La mort subite de M. de Saint-Étienne avait ruiné toutes mes espérances, la disparition de Bamboche m’avait privé de l’appui que je pouvais attendre de lui ; je me trouvais jeté dans cet immense Paris, inconnu pour moi, ayant pour toutes ressources les misérables vêtements dont j’étais couvert, et seize sous, heureusement sauvés par moi, ainsi que le portefeuille soustrait à la tombe de la mère de Régina.

Selon le maître du garni où j’avais été dépouillé, il me restait deux partis à prendre pour ne pas mourir de faim :

Me faire arrêter pour un délit quelconque.

Aller sur les ports ou à la sortie des spectacles, dans le douteux espoir de gagner quelques sous, soit en aidant à transporter des fardeaux, soit en ouvrant la portière des fiacres.

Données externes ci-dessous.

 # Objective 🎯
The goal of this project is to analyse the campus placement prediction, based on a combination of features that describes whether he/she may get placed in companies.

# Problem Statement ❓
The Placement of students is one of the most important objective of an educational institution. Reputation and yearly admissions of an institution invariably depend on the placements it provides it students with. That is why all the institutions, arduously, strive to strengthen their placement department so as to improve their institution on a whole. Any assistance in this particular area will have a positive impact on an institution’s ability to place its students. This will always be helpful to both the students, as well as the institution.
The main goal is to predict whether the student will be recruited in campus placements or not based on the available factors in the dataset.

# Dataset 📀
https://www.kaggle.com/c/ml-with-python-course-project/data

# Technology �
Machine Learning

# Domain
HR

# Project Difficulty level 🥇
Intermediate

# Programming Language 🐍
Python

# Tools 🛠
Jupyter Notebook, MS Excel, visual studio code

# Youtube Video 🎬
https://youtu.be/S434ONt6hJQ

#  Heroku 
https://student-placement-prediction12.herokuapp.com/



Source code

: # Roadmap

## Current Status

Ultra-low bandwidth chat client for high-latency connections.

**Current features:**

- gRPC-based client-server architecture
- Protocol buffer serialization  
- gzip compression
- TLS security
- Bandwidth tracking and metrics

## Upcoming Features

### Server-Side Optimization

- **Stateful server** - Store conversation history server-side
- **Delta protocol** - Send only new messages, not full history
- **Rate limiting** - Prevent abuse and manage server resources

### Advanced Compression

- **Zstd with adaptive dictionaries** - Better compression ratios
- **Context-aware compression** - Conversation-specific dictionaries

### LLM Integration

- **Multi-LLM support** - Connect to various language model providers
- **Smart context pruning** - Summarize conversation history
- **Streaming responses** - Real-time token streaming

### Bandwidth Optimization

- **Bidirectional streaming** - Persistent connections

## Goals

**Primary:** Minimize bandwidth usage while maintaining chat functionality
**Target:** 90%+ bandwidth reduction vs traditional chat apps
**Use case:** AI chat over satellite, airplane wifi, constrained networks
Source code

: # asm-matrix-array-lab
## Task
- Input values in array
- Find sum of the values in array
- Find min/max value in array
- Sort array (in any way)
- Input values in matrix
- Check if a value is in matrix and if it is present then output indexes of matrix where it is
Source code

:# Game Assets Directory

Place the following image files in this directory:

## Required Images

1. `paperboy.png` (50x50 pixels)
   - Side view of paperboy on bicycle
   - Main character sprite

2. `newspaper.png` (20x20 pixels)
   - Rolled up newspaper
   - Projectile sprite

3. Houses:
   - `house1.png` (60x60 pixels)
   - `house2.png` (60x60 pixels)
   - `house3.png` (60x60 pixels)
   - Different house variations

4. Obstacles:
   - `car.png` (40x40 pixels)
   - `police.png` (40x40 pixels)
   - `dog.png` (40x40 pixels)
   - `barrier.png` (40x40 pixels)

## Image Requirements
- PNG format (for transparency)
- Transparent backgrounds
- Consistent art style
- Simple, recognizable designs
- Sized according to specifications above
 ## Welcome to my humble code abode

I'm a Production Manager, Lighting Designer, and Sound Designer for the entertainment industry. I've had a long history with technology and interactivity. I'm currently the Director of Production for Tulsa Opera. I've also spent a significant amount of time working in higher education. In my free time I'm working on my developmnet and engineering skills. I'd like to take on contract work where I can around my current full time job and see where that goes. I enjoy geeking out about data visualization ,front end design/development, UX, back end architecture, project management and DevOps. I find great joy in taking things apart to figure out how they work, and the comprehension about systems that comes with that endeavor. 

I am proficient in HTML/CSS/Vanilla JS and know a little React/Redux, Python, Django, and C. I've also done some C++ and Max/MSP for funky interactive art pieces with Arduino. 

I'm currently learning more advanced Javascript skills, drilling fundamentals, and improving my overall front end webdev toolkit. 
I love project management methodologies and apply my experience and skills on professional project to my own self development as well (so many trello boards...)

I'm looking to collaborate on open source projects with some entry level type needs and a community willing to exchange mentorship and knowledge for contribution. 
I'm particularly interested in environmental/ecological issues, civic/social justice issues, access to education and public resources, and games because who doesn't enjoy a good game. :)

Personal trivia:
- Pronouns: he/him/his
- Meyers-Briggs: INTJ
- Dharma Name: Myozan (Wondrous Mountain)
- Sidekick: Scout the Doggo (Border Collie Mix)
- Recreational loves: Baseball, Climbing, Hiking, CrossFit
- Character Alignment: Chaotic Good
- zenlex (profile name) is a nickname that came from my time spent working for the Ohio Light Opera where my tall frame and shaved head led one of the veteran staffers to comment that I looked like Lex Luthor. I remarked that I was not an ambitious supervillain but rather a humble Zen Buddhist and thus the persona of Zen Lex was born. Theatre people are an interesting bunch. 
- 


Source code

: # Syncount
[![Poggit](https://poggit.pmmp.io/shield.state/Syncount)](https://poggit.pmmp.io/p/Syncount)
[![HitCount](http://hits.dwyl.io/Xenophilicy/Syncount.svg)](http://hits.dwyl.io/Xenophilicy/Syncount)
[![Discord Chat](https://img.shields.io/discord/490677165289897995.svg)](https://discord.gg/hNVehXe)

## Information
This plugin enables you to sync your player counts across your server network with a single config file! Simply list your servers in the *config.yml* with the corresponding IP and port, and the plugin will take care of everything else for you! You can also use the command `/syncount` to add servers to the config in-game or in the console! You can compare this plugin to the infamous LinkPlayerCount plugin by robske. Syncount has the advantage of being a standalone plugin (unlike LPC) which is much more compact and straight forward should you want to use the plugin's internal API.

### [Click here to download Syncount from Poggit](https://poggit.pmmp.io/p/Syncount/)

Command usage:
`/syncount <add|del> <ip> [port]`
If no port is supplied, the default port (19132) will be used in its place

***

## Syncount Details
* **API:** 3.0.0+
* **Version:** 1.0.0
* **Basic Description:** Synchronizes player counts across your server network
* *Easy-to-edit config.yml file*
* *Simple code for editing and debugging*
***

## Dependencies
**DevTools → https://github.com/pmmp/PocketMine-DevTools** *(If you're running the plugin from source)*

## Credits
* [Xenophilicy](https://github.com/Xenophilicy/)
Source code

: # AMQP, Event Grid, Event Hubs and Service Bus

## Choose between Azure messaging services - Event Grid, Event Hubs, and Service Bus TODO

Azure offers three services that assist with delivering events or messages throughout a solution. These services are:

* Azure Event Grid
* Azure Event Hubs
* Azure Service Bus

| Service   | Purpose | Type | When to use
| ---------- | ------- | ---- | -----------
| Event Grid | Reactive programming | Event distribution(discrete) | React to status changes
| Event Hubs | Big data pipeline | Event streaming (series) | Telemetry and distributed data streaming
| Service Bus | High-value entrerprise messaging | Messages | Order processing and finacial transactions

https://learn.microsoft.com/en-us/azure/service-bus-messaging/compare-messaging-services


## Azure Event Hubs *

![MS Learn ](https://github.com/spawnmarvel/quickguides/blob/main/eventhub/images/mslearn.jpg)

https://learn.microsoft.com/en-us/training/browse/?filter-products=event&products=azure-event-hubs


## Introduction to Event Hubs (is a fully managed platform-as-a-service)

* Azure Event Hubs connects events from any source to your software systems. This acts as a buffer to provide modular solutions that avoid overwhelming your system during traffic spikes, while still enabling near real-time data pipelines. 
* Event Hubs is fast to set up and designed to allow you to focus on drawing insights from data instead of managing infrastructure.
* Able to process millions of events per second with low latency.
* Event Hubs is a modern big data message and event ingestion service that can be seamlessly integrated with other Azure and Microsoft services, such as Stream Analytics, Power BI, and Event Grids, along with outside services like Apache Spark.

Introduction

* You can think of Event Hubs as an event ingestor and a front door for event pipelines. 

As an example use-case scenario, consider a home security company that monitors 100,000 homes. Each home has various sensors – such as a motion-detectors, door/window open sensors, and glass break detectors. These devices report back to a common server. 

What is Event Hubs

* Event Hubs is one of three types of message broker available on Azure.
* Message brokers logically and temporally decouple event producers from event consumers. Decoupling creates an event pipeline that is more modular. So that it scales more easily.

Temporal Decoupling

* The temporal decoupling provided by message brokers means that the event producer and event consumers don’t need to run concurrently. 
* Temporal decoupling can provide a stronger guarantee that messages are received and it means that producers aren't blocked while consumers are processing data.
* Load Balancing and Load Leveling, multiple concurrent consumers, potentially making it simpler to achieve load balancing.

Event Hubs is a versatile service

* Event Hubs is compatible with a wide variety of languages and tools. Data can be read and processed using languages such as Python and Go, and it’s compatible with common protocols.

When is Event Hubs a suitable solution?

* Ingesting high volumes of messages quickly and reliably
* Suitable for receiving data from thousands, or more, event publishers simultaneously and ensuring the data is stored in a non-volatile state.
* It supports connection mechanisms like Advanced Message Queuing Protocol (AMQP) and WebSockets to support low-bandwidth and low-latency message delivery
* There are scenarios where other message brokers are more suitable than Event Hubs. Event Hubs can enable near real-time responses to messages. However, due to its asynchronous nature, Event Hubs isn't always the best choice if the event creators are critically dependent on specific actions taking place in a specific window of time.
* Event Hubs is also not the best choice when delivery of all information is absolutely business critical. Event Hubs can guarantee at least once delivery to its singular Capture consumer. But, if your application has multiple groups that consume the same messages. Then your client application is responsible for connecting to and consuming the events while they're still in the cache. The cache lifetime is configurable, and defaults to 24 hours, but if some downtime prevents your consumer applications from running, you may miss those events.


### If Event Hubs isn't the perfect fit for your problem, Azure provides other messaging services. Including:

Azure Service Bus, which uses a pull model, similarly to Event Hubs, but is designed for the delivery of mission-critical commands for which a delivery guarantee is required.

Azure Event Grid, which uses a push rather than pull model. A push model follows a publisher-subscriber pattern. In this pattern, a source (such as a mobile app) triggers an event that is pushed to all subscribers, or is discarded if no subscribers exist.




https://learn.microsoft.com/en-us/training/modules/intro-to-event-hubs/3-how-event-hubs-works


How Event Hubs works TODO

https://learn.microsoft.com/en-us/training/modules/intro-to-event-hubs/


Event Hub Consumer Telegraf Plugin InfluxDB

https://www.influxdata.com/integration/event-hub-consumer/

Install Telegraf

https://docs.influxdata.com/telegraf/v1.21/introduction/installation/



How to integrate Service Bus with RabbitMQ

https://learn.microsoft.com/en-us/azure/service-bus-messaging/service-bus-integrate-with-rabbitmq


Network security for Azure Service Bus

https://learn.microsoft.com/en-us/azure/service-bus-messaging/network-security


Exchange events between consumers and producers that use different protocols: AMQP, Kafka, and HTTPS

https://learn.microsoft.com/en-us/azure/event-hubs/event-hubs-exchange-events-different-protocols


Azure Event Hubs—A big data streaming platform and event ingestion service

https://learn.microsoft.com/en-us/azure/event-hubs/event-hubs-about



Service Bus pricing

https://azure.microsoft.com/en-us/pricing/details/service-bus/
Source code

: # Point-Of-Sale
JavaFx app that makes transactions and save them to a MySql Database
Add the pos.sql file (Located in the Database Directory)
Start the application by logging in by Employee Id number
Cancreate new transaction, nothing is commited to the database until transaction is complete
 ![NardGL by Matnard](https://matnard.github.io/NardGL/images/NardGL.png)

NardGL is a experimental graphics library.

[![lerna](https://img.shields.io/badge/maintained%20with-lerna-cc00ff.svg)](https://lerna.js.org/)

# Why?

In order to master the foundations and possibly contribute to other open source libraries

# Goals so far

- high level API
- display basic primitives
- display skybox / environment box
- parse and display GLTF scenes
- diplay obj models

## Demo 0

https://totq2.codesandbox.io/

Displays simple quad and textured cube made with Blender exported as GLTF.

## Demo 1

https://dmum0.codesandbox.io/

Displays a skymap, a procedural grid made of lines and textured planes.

Si vraisemblable, si vraie même que fût l’assertion du maître du garni, à propos de l’impossibilité de trouver du travail au jour le jour, surtout à cette époque de l’année, je ne pus d’abord me résigner à le croire.

― Il est, ― me dis-je, ― dans chaque quartier un magistrat dont la porte est ouverte à toute heure, je veux m’adresser directement à lui ; et, sans doute, au nom de la loi et de la société, il viendra en aide à un honnête homme, qui ne demande que du travail.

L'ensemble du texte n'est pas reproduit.